The International Research Fellowship Program enables U.S. scientists and engineers to conduct nine to twenty-four months of research abroad. The program's awards provide opportunities for joint research, and the use of unique or complementary facilities, expertise and experimental conditions abroad.
This award will support a twenty-four month research fellowship by Dr. Eric L. Mittelstaedt to work with Dr. Anne Davaille at Institut de Physique du Globe de Paris (IPGP) in France.

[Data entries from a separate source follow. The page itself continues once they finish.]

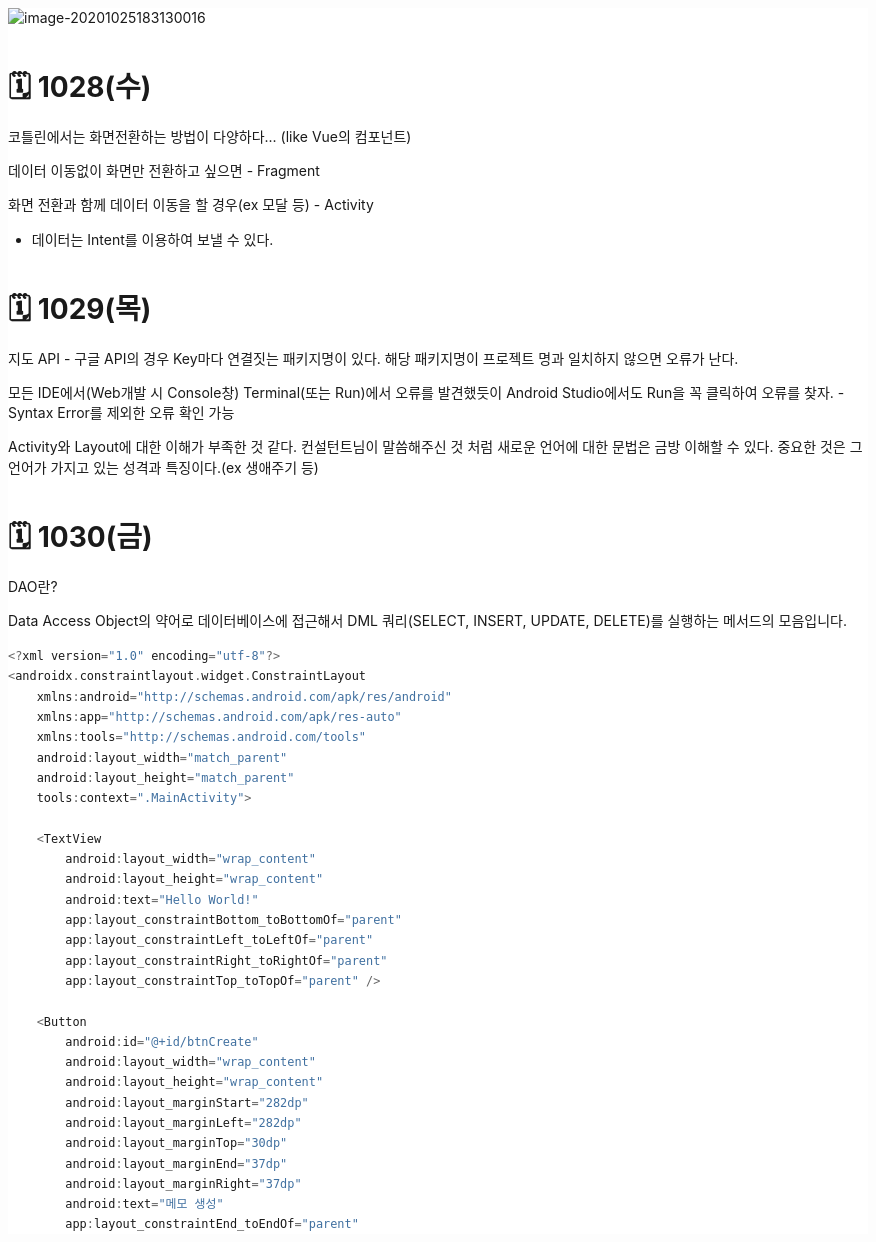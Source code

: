 ![image-20201025183130016](C:\Users\multicampus\AppData\Roaming\Typora\typora-user-images\image-20201025183130016.png)



# :spiral_calendar: 1028(수)

코틀린에서는 화면전환하는 방법이 다양하다... (like Vue의 컴포넌트)



데이터 이동없이 화면만 전환하고 싶으면 - Fragment

화면 전환과 함께 데이터 이동을 할 경우(ex 모달 등) - Activity

* 데이터는 Intent를 이용하여 보낼 수 있다.



# :spiral_calendar: 1029(목)

지도 API - 구글 API의 경우 Key마다 연결짓는 패키지명이 있다. 해당 패키지명이 프로젝트 명과 일치하지 않으면 오류가 난다.



모든 IDE에서(Web개발 시 Console창) Terminal(또는 Run)에서 오류를 발견했듯이 Android Studio에서도 Run을 꼭 클릭하여 오류를 찾자. - Syntax Error를 제외한 오류 확인 가능



Activity와 Layout에 대한 이해가 부족한 것 같다. 컨설턴트님이 말씀해주신 것 처럼 새로운 언어에 대한 문법은 금방 이해할 수 있다. 중요한 것은 그 언어가 가지고 있는 성격과 특징이다.(ex 생애주기 등)



# :spiral_calendar: 1030(금)

DAO란?

Data Access Object의 약어로 데이터베이스에 접근해서 DML 쿼리(SELECT, INSERT, UPDATE, DELETE)를 실행하는 메서드의 모음입니다.

```kotlin
<?xml version="1.0" encoding="utf-8"?>
<androidx.constraintlayout.widget.ConstraintLayout
    xmlns:android="http://schemas.android.com/apk/res/android"
    xmlns:app="http://schemas.android.com/apk/res-auto"
    xmlns:tools="http://schemas.android.com/tools"
    android:layout_width="match_parent"
    android:layout_height="match_parent"
    tools:context=".MainActivity">

    <TextView
        android:layout_width="wrap_content"
        android:layout_height="wrap_content"
        android:text="Hello World!"
        app:layout_constraintBottom_toBottomOf="parent"
        app:layout_constraintLeft_toLeftOf="parent"
        app:layout_constraintRight_toRightOf="parent"
        app:layout_constraintTop_toTopOf="parent" />

    <Button
        android:id="@+id/btnCreate"
        android:layout_width="wrap_content"
        android:layout_height="wrap_content"
        android:layout_marginStart="282dp"
        android:layout_marginLeft="282dp"
        android:layout_marginTop="30dp"
        android:layout_marginEnd="37dp"
        android:layout_marginRight="37dp"
        android:text="메모 생성"
        app:layout_constraintEnd_toEndOf="parent"
```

Segmentation of the global mid-ocean ridge system is continually changing with old segments dying and new segments being created. The largest ridge discontinuities are manifest to 1st order as transform faults and to 2nd order as either overlapping spreading centers (OSCs) or non-transform offsets with little or no overlap (NTOs). Observations along the East Pacific Rise, the Mid-Atlantic Ridge, the Juan de Fuca Ridge and the Galapagos Spreading Center indicate that ridge axis segmentation patterns vary with spreading rate and proximity to a hotspot. Fast-spreading and magmatically-robust ridges generally display rapid segment migration and numerous OSCs. In contrast, slow-spreading and magmatically-poor ridges typically have long lived ridge segmentation with very slow migration rates and favor NTOs and small transform faults to OSCs. This research focuses primarily on understanding the processes which control these differing styles of ridge segmentation. Previous separate numerical, laboratory, and theoretical studies have attempted to understand the formation of ridge segmentation as a function of lithospheric deformation or mantle flow patterns. However, an overall theory of ridge segmentation is lacking. We use a joint laboratory and 3-D numerical approach to study the mechanics of ridge segmentation. The laboratory experiments involve imposing extension on a fluid mixture with brittle-ductile behavior, heated from below and cooled on the surface. The numerical models use the finite-element code Citcom with our recent implementation of pseudo-plastic rheology and simplified melting and melt transport. The results of these experiments and simulations will be compared to existing geophysical and geochemical data to provide a better understanding of the creation and evolution of ridge segmentation.